In the records below, find the line that contains "attributes supports the" and the line that contains "See detailed information". Set down exactly those lines and every line between them, and nothing more.

::: Dataset entries

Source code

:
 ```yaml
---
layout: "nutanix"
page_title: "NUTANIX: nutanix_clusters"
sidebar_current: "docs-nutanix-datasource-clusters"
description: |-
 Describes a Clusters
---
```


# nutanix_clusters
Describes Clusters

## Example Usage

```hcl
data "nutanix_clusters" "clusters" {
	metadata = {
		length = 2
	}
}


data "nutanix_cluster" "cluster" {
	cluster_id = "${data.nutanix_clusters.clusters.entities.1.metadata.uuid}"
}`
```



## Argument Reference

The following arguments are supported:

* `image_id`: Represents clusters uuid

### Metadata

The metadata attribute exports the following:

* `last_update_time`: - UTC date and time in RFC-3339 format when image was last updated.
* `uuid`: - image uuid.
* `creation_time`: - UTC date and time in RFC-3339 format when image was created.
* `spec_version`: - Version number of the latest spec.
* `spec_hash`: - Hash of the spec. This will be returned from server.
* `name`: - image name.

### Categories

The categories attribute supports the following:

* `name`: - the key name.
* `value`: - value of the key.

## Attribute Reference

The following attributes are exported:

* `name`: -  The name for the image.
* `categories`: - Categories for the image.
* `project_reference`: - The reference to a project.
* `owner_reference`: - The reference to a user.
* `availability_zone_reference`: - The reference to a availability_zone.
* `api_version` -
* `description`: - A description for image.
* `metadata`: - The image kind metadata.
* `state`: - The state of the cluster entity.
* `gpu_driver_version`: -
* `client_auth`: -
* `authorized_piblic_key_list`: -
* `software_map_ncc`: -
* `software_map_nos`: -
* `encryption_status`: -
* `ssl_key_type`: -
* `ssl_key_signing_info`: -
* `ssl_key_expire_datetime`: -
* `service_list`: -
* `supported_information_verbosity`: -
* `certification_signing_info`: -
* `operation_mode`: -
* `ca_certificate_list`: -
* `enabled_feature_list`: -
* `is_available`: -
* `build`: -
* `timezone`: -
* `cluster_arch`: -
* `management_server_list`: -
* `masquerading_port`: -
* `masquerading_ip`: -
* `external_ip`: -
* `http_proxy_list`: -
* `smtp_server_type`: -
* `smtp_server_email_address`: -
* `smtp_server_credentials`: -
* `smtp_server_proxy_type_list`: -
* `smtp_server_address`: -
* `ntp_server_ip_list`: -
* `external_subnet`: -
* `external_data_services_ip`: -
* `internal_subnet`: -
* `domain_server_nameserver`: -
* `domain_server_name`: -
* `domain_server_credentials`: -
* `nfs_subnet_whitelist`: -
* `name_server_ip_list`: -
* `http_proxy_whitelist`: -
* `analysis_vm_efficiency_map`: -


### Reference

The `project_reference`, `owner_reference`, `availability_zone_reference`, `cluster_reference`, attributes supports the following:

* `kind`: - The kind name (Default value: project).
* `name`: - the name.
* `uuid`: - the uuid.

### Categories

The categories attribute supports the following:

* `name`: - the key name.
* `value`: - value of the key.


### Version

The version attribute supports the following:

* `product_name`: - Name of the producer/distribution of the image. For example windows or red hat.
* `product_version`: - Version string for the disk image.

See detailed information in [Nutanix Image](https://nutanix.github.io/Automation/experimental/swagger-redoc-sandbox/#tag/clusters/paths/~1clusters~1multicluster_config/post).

::::::
::: Dataset entries

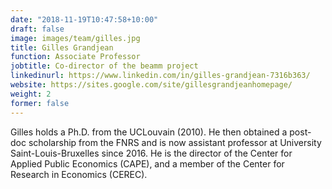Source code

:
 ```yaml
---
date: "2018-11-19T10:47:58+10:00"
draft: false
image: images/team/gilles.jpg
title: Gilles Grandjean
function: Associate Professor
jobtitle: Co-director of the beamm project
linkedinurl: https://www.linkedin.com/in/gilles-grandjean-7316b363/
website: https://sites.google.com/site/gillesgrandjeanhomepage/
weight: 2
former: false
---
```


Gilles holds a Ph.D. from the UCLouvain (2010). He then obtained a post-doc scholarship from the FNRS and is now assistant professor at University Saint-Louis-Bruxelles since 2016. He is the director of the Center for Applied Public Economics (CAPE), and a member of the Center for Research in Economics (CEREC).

::::::

_Exercise solution_:
The `project_reference`, `owner_reference`, `availability_zone_reference`, `cluster_reference`, attributes supports the following:

* `kind`: - The kind name (Default value: project).
* `name`: - the name.
* `uuid`: - the uuid.

### Categories

The categories attribute supports the following:

* `name`: - the key name.
* `value`: - value of the key.


### Version

The version attribute supports the following:

* `product_name`: - Name of the producer/distribution of the image. For example windows or red hat.
* `product_version`: - Version string for the disk image.

See detailed information in [Nutanix Image](https://nutanix.github.io/Automation/experimental/swagger-redoc-sandbox/#tag/clusters/paths/~1clusters~1multicluster_config/post).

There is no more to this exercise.